Gianluca mostly uses extreme close-ups, particularly of Bernard’s face. At times uncomfortably close, for the most part it heightens the level of intimacy and adds a layer of vulnerability as we watch Bernard’s expressions subtly shift while he lets us into the recesses of his mind.
Bernard offers poignant and sobering reflections on losing two romantic partners to AIDS, both his first love, Ider, and his great love, Christian. He offers photos of Ider and Christian, and shares happy memories of his time in both relationships. Bernard and Ider lived together for ten years before Ider tragically died from AIDS. Shortly thereafter, Bernard met and fell in love with Christian, who was already HIV-positive when they met.
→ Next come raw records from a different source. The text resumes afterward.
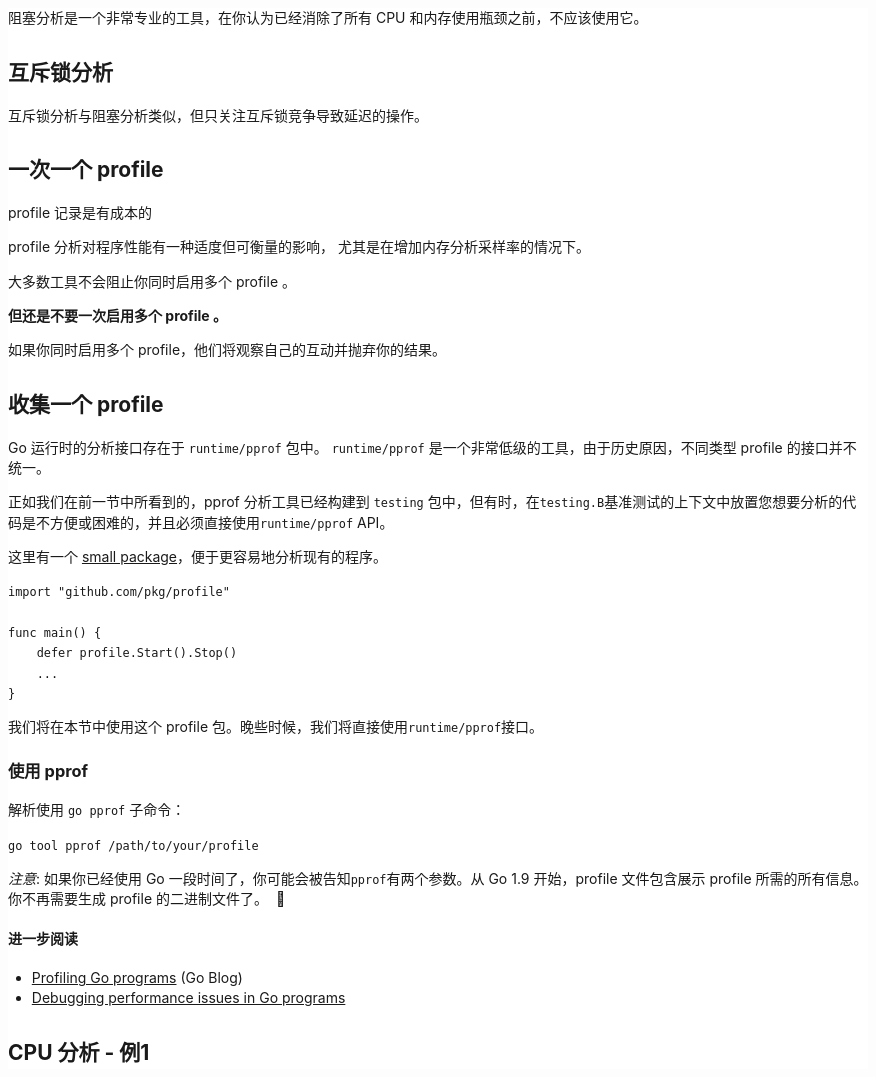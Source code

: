 阻塞分析是一个非常专业的工具，在你认为已经消除了所有 CPU 和内存使用瓶颈之前，不应该使用它。

## 互斥锁分析

互斥锁分析与阻塞分析类似，但只关注互斥锁竞争导致延迟的操作。

## 一次一个 profile

profile 记录是有成本的

profile 分析对程序性能有一种适度但可衡量的影响， 尤其是在增加内存分析采样率的情况下。

大多数工具不会阻止你同时启用多个 profile 。

**但还是不要一次启用多个 profile 。**

如果你同时启用多个 profile，他们将观察自己的互动并抛弃你的结果。

## 收集一个 profile

Go 运行时的分析接口存在于 `runtime/pprof` 包中。 `runtime/pprof` 是一个非常低级的工具，由于历史原因，不同类型 profile 的接口并不统一。

正如我们在前一节中所看到的，pprof 分析工具已经构建到 `testing` 包中，但有时，在`testing.B`基准测试的上下文中放置您想要分析的代码是不方便或困难的，并且必须直接使用`runtime/pprof` API。

这里有一个 [small package][0]，便于更容易地分析现有的程序。

```
import "github.com/pkg/profile"
    
func main() {
	defer profile.Start().Stop()
	...
}
```

我们将在本节中使用这个 profile 包。晚些时候，我们将直接使用`runtime/pprof`接口。

### 使用 pprof

解析使用 `go pprof` 子命令：

```
go tool pprof /path/to/your/profile
```

_注意_: 如果你已经使用 Go 一段时间了，你可能会被告知`pprof`有两个参数。从 Go 1.9 开始，profile 文件包含展示 profile 所需的所有信息。你不再需要生成 profile 的二进制文件了。  🎉

#### 进一步阅读

- [Profiling Go programs][4] (Go Blog)
- [Debugging performance issues in Go programs][5]

## CPU 分析 - 例1


[0]: https://github.com/pkg/profile
[1]: https://github.com/google/pprof
[2]: https://github.com/gperftools/gperftools
[4]: http://blog.golang.org/profiling-go-programs
[5]: https://software.intel.com/en-us/blogs/2014/05/10/debugging-performance-issues-in-go-programs
[6]: https://www.gutenberg.org/ebooks/2701
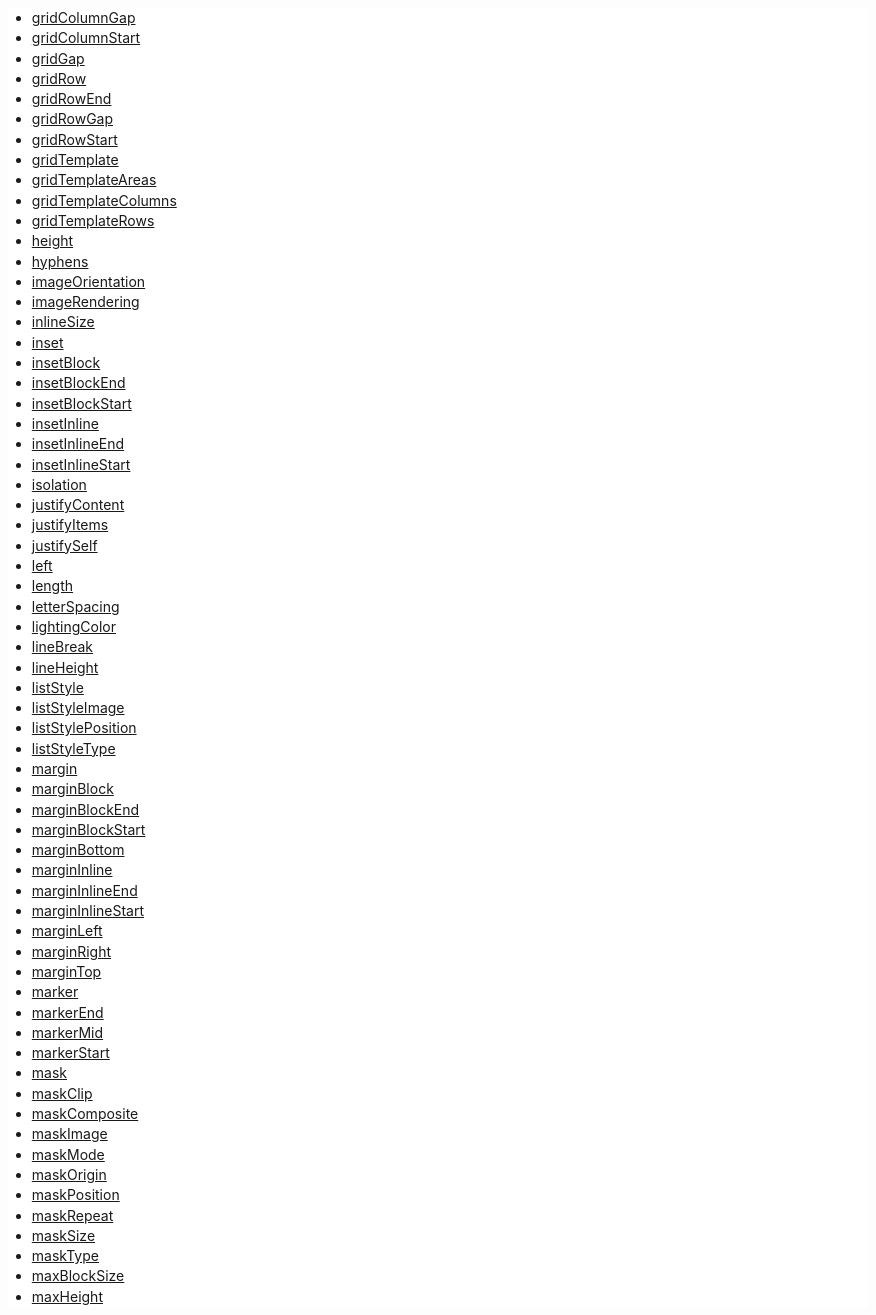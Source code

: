 - [gridColumnGap](input._internal_.CSSStyleDeclaration.md#gridcolumngap)
- [gridColumnStart](input._internal_.CSSStyleDeclaration.md#gridcolumnstart)
- [gridGap](input._internal_.CSSStyleDeclaration.md#gridgap)
- [gridRow](input._internal_.CSSStyleDeclaration.md#gridrow)
- [gridRowEnd](input._internal_.CSSStyleDeclaration.md#gridrowend)
- [gridRowGap](input._internal_.CSSStyleDeclaration.md#gridrowgap)
- [gridRowStart](input._internal_.CSSStyleDeclaration.md#gridrowstart)
- [gridTemplate](input._internal_.CSSStyleDeclaration.md#gridtemplate)
- [gridTemplateAreas](input._internal_.CSSStyleDeclaration.md#gridtemplateareas)
- [gridTemplateColumns](input._internal_.CSSStyleDeclaration.md#gridtemplatecolumns)
- [gridTemplateRows](input._internal_.CSSStyleDeclaration.md#gridtemplaterows)
- [height](input._internal_.CSSStyleDeclaration.md#height)
- [hyphens](input._internal_.CSSStyleDeclaration.md#hyphens)
- [imageOrientation](input._internal_.CSSStyleDeclaration.md#imageorientation)
- [imageRendering](input._internal_.CSSStyleDeclaration.md#imagerendering)
- [inlineSize](input._internal_.CSSStyleDeclaration.md#inlinesize)
- [inset](input._internal_.CSSStyleDeclaration.md#inset)
- [insetBlock](input._internal_.CSSStyleDeclaration.md#insetblock)
- [insetBlockEnd](input._internal_.CSSStyleDeclaration.md#insetblockend)
- [insetBlockStart](input._internal_.CSSStyleDeclaration.md#insetblockstart)
- [insetInline](input._internal_.CSSStyleDeclaration.md#insetinline)
- [insetInlineEnd](input._internal_.CSSStyleDeclaration.md#insetinlineend)
- [insetInlineStart](input._internal_.CSSStyleDeclaration.md#insetinlinestart)
- [isolation](input._internal_.CSSStyleDeclaration.md#isolation)
- [justifyContent](input._internal_.CSSStyleDeclaration.md#justifycontent)
- [justifyItems](input._internal_.CSSStyleDeclaration.md#justifyitems)
- [justifySelf](input._internal_.CSSStyleDeclaration.md#justifyself)
- [left](input._internal_.CSSStyleDeclaration.md#left)
- [length](input._internal_.CSSStyleDeclaration.md#length)
- [letterSpacing](input._internal_.CSSStyleDeclaration.md#letterspacing)
- [lightingColor](input._internal_.CSSStyleDeclaration.md#lightingcolor)
- [lineBreak](input._internal_.CSSStyleDeclaration.md#linebreak)
- [lineHeight](input._internal_.CSSStyleDeclaration.md#lineheight)
- [listStyle](input._internal_.CSSStyleDeclaration.md#liststyle)
- [listStyleImage](input._internal_.CSSStyleDeclaration.md#liststyleimage)
- [listStylePosition](input._internal_.CSSStyleDeclaration.md#liststyleposition)
- [listStyleType](input._internal_.CSSStyleDeclaration.md#liststyletype)
- [margin](input._internal_.CSSStyleDeclaration.md#margin)
- [marginBlock](input._internal_.CSSStyleDeclaration.md#marginblock)
- [marginBlockEnd](input._internal_.CSSStyleDeclaration.md#marginblockend)
- [marginBlockStart](input._internal_.CSSStyleDeclaration.md#marginblockstart)
- [marginBottom](input._internal_.CSSStyleDeclaration.md#marginbottom)
- [marginInline](input._internal_.CSSStyleDeclaration.md#margininline)
- [marginInlineEnd](input._internal_.CSSStyleDeclaration.md#margininlineend)
- [marginInlineStart](input._internal_.CSSStyleDeclaration.md#margininlinestart)
- [marginLeft](input._internal_.CSSStyleDeclaration.md#marginleft)
- [marginRight](input._internal_.CSSStyleDeclaration.md#marginright)
- [marginTop](input._internal_.CSSStyleDeclaration.md#margintop)
- [marker](input._internal_.CSSStyleDeclaration.md#marker)
- [markerEnd](input._internal_.CSSStyleDeclaration.md#markerend)
- [markerMid](input._internal_.CSSStyleDeclaration.md#markermid)
- [markerStart](input._internal_.CSSStyleDeclaration.md#markerstart)
- [mask](input._internal_.CSSStyleDeclaration.md#mask)
- [maskClip](input._internal_.CSSStyleDeclaration.md#maskclip)
- [maskComposite](input._internal_.CSSStyleDeclaration.md#maskcomposite)
- [maskImage](input._internal_.CSSStyleDeclaration.md#maskimage)
- [maskMode](input._internal_.CSSStyleDeclaration.md#maskmode)
- [maskOrigin](input._internal_.CSSStyleDeclaration.md#maskorigin)
- [maskPosition](input._internal_.CSSStyleDeclaration.md#maskposition)
- [maskRepeat](input._internal_.CSSStyleDeclaration.md#maskrepeat)
- [maskSize](input._internal_.CSSStyleDeclaration.md#masksize)
- [maskType](input._internal_.CSSStyleDeclaration.md#masktype)
- [maxBlockSize](input._internal_.CSSStyleDeclaration.md#maxblocksize)
- [maxHeight](input._internal_.CSSStyleDeclaration.md#maxheight)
After just a few years together, Christian, too, died from AIDS. The pain that Bernard still carries from losing both partners is evident onscreen.
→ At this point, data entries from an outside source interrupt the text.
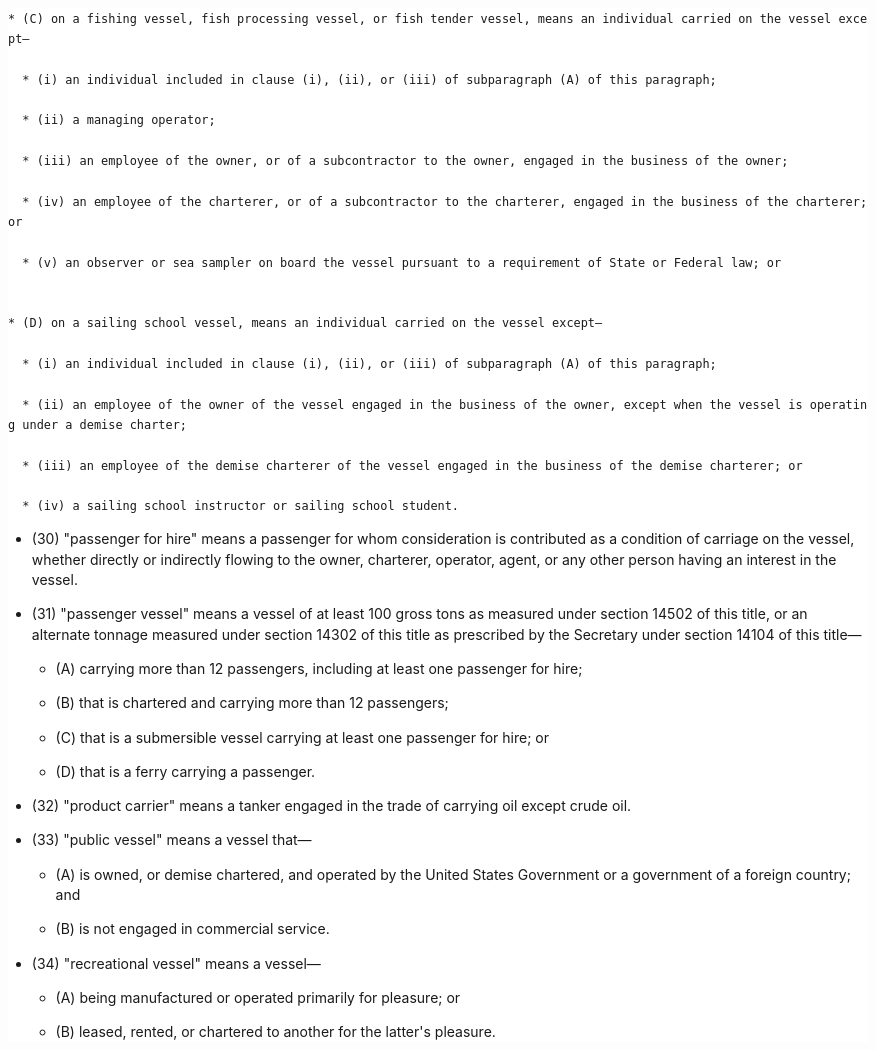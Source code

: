
    * (C) on a fishing vessel, fish processing vessel, or fish tender vessel, means an individual carried on the vessel except—

      * (i) an individual included in clause (i), (ii), or (iii) of subparagraph (A) of this paragraph;

      * (ii) a managing operator;

      * (iii) an employee of the owner, or of a subcontractor to the owner, engaged in the business of the owner;

      * (iv) an employee of the charterer, or of a subcontractor to the charterer, engaged in the business of the charterer; or

      * (v) an observer or sea sampler on board the vessel pursuant to a requirement of State or Federal law; or


    * (D) on a sailing school vessel, means an individual carried on the vessel except—

      * (i) an individual included in clause (i), (ii), or (iii) of subparagraph (A) of this paragraph;

      * (ii) an employee of the owner of the vessel engaged in the business of the owner, except when the vessel is operating under a demise charter;

      * (iii) an employee of the demise charterer of the vessel engaged in the business of the demise charterer; or

      * (iv) a sailing school instructor or sailing school student.


  * (30) "passenger for hire" means a passenger for whom consideration is contributed as a condition of carriage on the vessel, whether directly or indirectly flowing to the owner, charterer, operator, agent, or any other person having an interest in the vessel.

  * (31) "passenger vessel" means a vessel of at least 100 gross tons as measured under section 14502 of this title, or an alternate tonnage measured under section 14302 of this title as prescribed by the Secretary under section 14104 of this title—

    * (A) carrying more than 12 passengers, including at least one passenger for hire;

    * (B) that is chartered and carrying more than 12 passengers;

    * (C) that is a submersible vessel carrying at least one passenger for hire; or

    * (D) that is a ferry carrying a passenger.


  * (32) "product carrier" means a tanker engaged in the trade of carrying oil except crude oil.

  * (33) "public vessel" means a vessel that—

    * (A) is owned, or demise chartered, and operated by the United States Government or a government of a foreign country; and

    * (B) is not engaged in commercial service.


  * (34) "recreational vessel" means a vessel—

    * (A) being manufactured or operated primarily for pleasure; or

    * (B) leased, rented, or chartered to another for the latter's pleasure.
The impact of his loss expresses itself in Bernard’s present day. Despite opening up onscreen and the way he embraces a deeper connection with Gianluca, Bernard nevertheless insists he’s done with monogamy; he comments that couples don’t last because “there is always one that goes before the other.” He focuses on the pleasure, freedom and intimacy with different partners in BDSM, calling it the driver of his “lust for life” while simultaneously seeming to maintain a wall between himself and his partners. The only photo he keeps on display is one of Christian in his prime.
Text messages between Bernard and Gianluca often flit across the screen over scenic footage of France, including rural views from a moving train and night life in and town scenes town streets, rural views from a moving train. The messages read like poetry, sometimes philosophy, in their expressions of affection, hope, and ideas for the future.
Throughout the film we see Bernard experience struggle as well as joy, capturing his present, past and a glimpse of the future. He celebrates with friends and enjoys nights out on the town. Bernard also has a particular fondness for old cars, but becomes anxious and spirals when he suddenly forgets how to drive his old car. Soon enough he seems carefree in the driver’s seat once again, taking the car out for a drive along a country road. He snuggles his two cats and grins widely whenever they’re around, and naturally panics when one cat goes missing shortly after the big move to the new apartment. We all feel the overwhelming relief and love when Bernard finds the cat safe and sound. The film is a revealing window into the subtle complexities of life itself.
The Last Chapter has its international premiere at this year’s International Documentary Film Festival Amsterdam (IDFA) in the Luminous section, after the film’s world premiere at the Venice International Film Critics’ Week. The IDFA is the world’s largest documentary film festival and will take place in person once again this year from November 17 to 28.